Film versions of The Tempest have portrayed Sycorax in flashbacks of the island's history. In Derek Jarman's 1979 version, Sycorax is shown leading Ariel around by a chain and breast feeding an adult Caliban. Peter Greenaway's Prospero's Books (1991) depicts Sycorax as a bald, naked woman covered in peacock feathers; Steven Dillon suggests that Greenaway's vision of Sycorax was inspired by Jarman's.

==Sycorax in later literature==
In Ernest Renan's play Caliban the anti-hero states that Sycorax went to "all the devils" but left him as rightful ruler of the island. Marina Warner reimagined the witch in her 1992 book Indigo, in which Sycorax is a healer and dyer of indigo who uses her magic to help slaves. Her attempts to give up sorcery fail, because "she cannot abjure, give up, control the force by which she is possessed".

In Tad Williams' novel Caliban's Hour (1994), Caliban tells how, although Sycorax was a powerful witch, people in Algiers (especially the mayor) had needed her powers for their own needs and purposes, but eventually they had turned on her; after she was denounced and arrested,

"So frightened were they of her magical words, her curses, that they scorched out her tongue with a heated iron-but even that was not enough. Afraid that the killing of even a silenced witch would bring a plague of bad luck down on them, they put her in a boat, my pregnant mother, and towed her out to the open sea, where she was set adrift."

Caliban further states that although mute, Sycorax was able to communicate with him by putting pictures into his mind, and that her death was caused by her choking on a fish bone two years before Prospero and Miranda's arrival.

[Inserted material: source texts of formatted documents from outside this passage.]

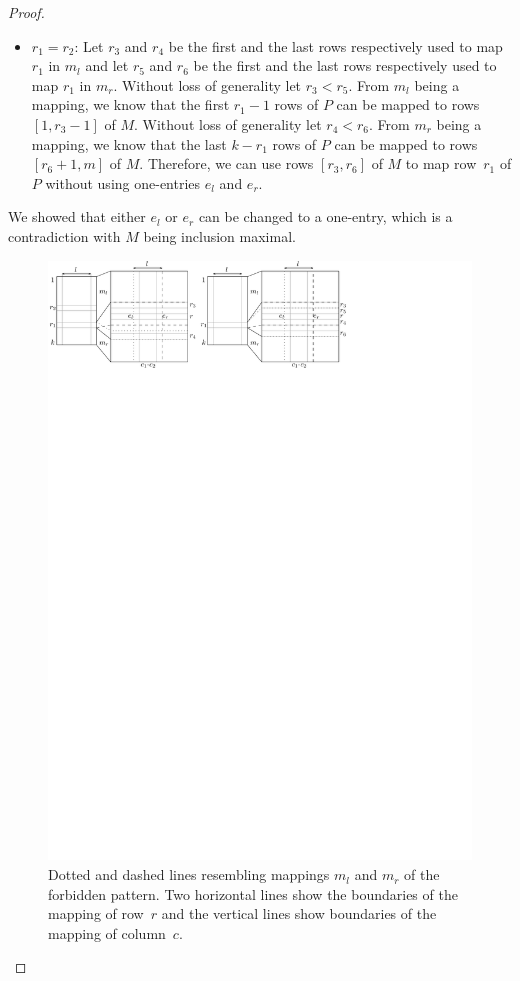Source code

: \begin{proof}
\begin{itemize}
\begin{itemize}
		\item $r_1=r_2$: Let $r_3$ and $r_4$ be the first and the last rows respectively used to map $r_1$ in $m_l$ and let $r_5$ and $r_6$ be the first and the last rows respectively used to map $r_1$ in $m_r$. Without loss of generality let $r_3<r_5$. From $m_l$ being a mapping, we know that the first $r_1-1$ rows of $P$ can be mapped to rows $[1,r_3-1]$ of $M$. Without loss of generality let $r_4<r_6$. From $m_r$ being a mapping, we know that the last $k-r_1$ rows of $P$ can be mapped to rows $[r_6+1,m]$ of $M$. Therefore, we can use rows $[r_3,r_6]$ of $M$ to map row~$r_1$ of $P$ without using one-entries $e_l$ and $e_r$.
	\end{itemize}
\end{itemize}
We showed that either $e_l$ or $e_r$ can be changed to a one-entry, which is a contradiction with $M$ being inclusion maximal.

\begin{figure}[!ht]
\centering
\includegraphics[width=\textwidth]{img/emptymid.pdf}
\caption{Dotted and dashed lines resembling mappings $m_l$ and $m_r$ of the forbidden pattern. Two horizontal lines show the boundaries of the mapping of row~$r$ and the vertical lines show boundaries of the mapping of column~$c$.}
\label{fig:emptymid}
\end{figure}
\end{proof}

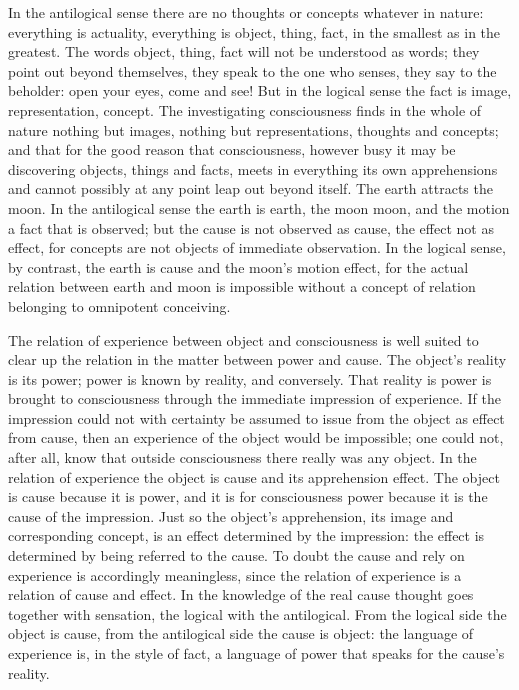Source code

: \documentclass[12pt,a4paper]{book}
\begin{document}
In the antilogical sense there are no thoughts or concepts whatever in nature: everything is
actuality, everything is object, thing, fact, in the smallest as in the greatest. The words
object, thing, fact will not be understood as words; they point out beyond themselves, they
speak to the one who senses, they say to the beholder: open your eyes, come and see! But in the
logical sense the fact is image, representation, concept. The investigating consciousness finds
in the whole of nature nothing but images, nothing but representations, thoughts and concepts;
and that for the good reason that consciousness, however busy it may be discovering objects,
things and facts, meets in everything its own apprehensions and cannot possibly at any point
leap out beyond itself. The earth attracts the moon. In the antilogical sense the earth is
earth, the moon moon, and the motion a fact that is observed; but the cause is not observed as
cause, the effect not as effect, for concepts are not objects of immediate observation. In the
logical sense, by contrast, the earth is cause and the moon's motion effect, for the actual
relation between earth and moon is impossible without a concept of relation belonging to
omnipotent conceiving.

The relation of experience between object and consciousness is well suited to clear up the
relation in the matter between power and cause. The object's reality is its power; power is
known
by reality, and conversely. That reality is power is brought to consciousness through the
immediate impression of experience. If the impression could not with certainty be assumed to
issue from the object as effect from cause, then an experience of the object would be
impossible; one could not, after all, know that outside consciousness there really was any
object. In the relation of experience the object is cause and its apprehension effect. The
object is cause because it is power, and it is for consciousness power because it is the cause
of the impression. Just so the object's apprehension, its image and corresponding concept, is an
effect determined by the impression: the effect is determined by being referred to the cause. To
doubt the cause and rely on experience is accordingly meaningless, since the relation of
experience is a relation of cause and effect. In the knowledge of the real cause thought goes
together with sensation, the logical with the antilogical. From the logical side the object is
cause, from the antilogical side the cause is object: the language of experience is, in the
style of fact, a language of power that speaks for the cause's reality.
\end{document}
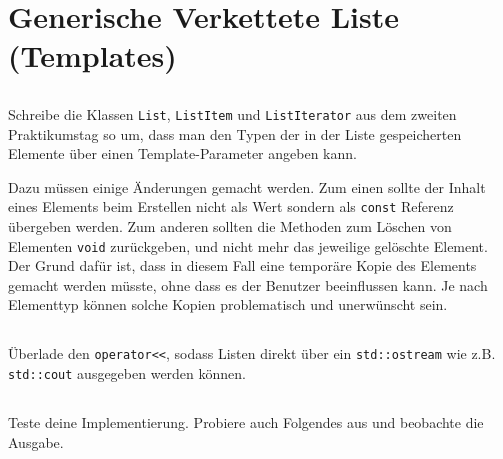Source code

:\section{\ExercisePrefixAdvanced Generische Verkettete Liste (Templates)}
\label{sec:list}
\label{sec:genericLinkedList}
\subsection{}
Schreibe die Klassen \lstinline{List}, \lstinline{ListItem} und \lstinline{ListIterator} aus dem zweiten Praktikumstag so um, dass man den Typen der in der Liste gespeicherten Elemente über einen Template-Parameter angeben kann.

Dazu müssen einige Änderungen gemacht werden.
Zum einen sollte der Inhalt eines Elements beim Erstellen nicht als Wert sondern als \lstinline{const} Referenz übergeben werden.
Zum anderen sollten die Methoden zum Löschen von Elementen \lstinline{void} zurückgeben, und nicht mehr das jeweilige gelöschte Element. Der Grund dafür ist, dass in diesem Fall eine temporäre Kopie des Elements gemacht werden müsste, ohne dass es der Benutzer beeinflussen kann.
Je nach Elementtyp können solche Kopien problematisch und unerwünscht sein.


\subsection{}
Überlade den \lstinline{operator<<}, sodass Listen direkt über ein \lstinline{std::ostream} wie z.B. \lstinline{std::cout} ausgegeben werden können.

\subsection{}
Teste deine Implementierung.
Probiere auch Folgendes aus und beobachte die Ausgabe.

J.B. Aspinall's novel Sycorax (2006) places the origin of the story with a 14th-century peasant woman from Yorkshire. The Indian poet Suniti Namjoshi in Sycorax: New Fables and Poems imagines Sycorax returning to the island after Prospero and the others have left (including Caliban). Namjoshi has stated, "The Sycorax in my poem is still alive... She is still defiant, still fierce, but she is old and knows that death is no longer so far away that it need not be thought of... I wanted to follow Sycorax, keep her company, as it were, up to the final moment".

Sycorax is also revived in the "Baroque pastiche" opera The Enchanted Island, devised by Jeremy Sams, in the first production of which she was played by Joyce DiDonato.

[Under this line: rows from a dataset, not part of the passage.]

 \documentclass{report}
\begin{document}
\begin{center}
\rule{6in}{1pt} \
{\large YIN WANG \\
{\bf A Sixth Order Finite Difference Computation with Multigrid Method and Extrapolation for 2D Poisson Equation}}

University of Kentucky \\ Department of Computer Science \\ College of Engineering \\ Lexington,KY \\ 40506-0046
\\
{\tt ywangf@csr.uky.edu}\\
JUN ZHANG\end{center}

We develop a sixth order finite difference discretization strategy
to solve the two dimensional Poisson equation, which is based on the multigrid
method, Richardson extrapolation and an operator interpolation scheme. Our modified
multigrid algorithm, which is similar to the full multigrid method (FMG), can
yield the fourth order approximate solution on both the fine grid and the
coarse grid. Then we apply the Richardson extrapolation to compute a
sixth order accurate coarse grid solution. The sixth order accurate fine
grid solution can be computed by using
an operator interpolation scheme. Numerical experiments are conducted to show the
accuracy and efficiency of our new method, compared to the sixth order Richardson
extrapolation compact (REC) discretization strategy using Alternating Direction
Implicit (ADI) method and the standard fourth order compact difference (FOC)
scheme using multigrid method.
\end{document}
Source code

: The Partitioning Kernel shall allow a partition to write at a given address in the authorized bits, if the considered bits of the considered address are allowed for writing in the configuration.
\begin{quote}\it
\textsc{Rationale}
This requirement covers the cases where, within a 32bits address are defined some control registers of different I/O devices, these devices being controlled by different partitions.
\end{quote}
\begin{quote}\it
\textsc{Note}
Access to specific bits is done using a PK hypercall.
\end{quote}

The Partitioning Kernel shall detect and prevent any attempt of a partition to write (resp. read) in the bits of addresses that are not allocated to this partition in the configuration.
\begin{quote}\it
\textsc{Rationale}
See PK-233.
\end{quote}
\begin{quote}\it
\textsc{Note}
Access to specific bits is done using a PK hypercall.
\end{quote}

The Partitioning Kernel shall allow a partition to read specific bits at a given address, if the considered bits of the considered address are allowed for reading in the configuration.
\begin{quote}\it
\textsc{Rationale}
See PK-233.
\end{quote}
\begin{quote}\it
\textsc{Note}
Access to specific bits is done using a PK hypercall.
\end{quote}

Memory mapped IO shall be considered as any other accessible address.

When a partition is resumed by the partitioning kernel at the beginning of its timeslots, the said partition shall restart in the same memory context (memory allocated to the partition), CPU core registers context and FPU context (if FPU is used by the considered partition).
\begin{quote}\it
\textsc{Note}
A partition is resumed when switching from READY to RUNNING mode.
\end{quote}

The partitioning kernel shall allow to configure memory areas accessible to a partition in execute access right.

A witch named Sycorax appears in the opera Faust by Louis Spohr.

Nydia Hetherington's novel Sycorax (Quercus, 2025) imagines the life of the character before the events recounted by Shakespeare.

==Other uses of Sycorax==
===Sycorax in music===
The Decemberists' 2006 album The Crane Wife features the song "The Island/Come and See" which references Sycorax in the line "its contents watched by Sycorax / and Patagon in parallax".

===Sycorax in astronomy===
The name Sycorax is the name given to one of the satellites of Uranus.

===Sycorax in Science Fiction===
The Sycorax are a villainous race of piratical scavengers in Doctor Who. They make their first appearance in The Christmas Invasion.

===Sycorax in Theatre===
Makram Ayache’s Dora Award–winning play A Witch in Algiers reimagines Shakespeare’s The Tempest through the perspective of Sycorax, the exiled Algerian woman only mentioned from the original text. Set against colonial violence and spiritual inheritance, the play reframes magic as survival and resistance, interrogating power, exile, and whose stories are allowed to endure.